* THE TASK
The full listing below should be printed word for word.
== RECORDS FOR THIS TASK ==
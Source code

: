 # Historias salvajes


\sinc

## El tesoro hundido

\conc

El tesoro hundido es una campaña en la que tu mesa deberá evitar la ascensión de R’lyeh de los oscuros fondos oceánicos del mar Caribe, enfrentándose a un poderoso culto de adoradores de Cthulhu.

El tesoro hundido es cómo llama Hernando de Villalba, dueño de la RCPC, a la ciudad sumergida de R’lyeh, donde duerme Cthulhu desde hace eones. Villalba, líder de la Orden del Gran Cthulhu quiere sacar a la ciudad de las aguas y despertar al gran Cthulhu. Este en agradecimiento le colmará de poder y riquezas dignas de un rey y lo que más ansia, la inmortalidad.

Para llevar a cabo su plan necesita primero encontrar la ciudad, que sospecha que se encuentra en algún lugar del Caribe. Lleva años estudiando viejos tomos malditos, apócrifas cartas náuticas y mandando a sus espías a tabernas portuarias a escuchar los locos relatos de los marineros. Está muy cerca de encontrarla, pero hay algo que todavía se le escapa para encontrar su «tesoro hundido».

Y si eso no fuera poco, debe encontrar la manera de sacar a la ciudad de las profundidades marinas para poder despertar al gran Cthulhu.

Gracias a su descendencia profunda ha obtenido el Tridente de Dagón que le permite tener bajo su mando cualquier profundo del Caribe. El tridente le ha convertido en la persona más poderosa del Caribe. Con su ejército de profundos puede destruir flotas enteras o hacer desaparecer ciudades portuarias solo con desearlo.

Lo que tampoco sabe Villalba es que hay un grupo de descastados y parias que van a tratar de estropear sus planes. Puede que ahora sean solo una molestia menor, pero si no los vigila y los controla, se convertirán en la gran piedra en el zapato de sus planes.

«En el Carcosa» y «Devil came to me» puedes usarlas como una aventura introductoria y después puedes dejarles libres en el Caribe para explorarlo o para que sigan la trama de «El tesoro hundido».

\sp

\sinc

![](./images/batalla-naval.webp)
===
* SOLVED PROBLEM
Source code

: # Historias salvajes


\sinc

## El tesoro hundido

\conc

El tesoro hundido es una campaña en la que tu mesa deberá evitar la ascensión de R’lyeh de los oscuros fondos oceánicos del mar Caribe, enfrentándose a un poderoso culto de adoradores de Cthulhu.

El tesoro hundido es cómo llama Hernando de Villalba, dueño de la RCPC, a la ciudad sumergida de R’lyeh, donde duerme Cthulhu desde hace eones. Villalba, líder de la Orden del Gran Cthulhu quiere sacar a la ciudad de las aguas y despertar al gran Cthulhu. Este en agradecimiento le colmará de poder y riquezas dignas de un rey y lo que más ansia, la inmortalidad.

Para llevar a cabo su plan necesita primero encontrar la ciudad, que sospecha que se encuentra en algún lugar del Caribe. Lleva años estudiando viejos tomos malditos, apócrifas cartas náuticas y mandando a sus espías a tabernas portuarias a escuchar los locos relatos de los marineros. Está muy cerca de encontrarla, pero hay algo que todavía se le escapa para encontrar su «tesoro hundido».

Y si eso no fuera poco, debe encontrar la manera de sacar a la ciudad de las profundidades marinas para poder despertar al gran Cthulhu.

Gracias a su descendencia profunda ha obtenido el Tridente de Dagón que le permite tener bajo su mando cualquier profundo del Caribe. El tridente le ha convertido en la persona más poderosa del Caribe. Con su ejército de profundos puede destruir flotas enteras o hacer desaparecer ciudades portuarias solo con desearlo.

Lo que tampoco sabe Villalba es que hay un grupo de descastados y parias que van a tratar de estropear sus planes. Puede que ahora sean solo una molestia menor, pero si no los vigila y los controla, se convertirán en la gran piedra en el zapato de sus planes.

«En el Carcosa» y «Devil came to me» puedes usarlas como una aventura introductoria y después puedes dejarles libres en el Caribe para explorarlo o para que sigan la trama de «El tesoro hundido».

\sp

\sinc

![](./images/batalla-naval.webp)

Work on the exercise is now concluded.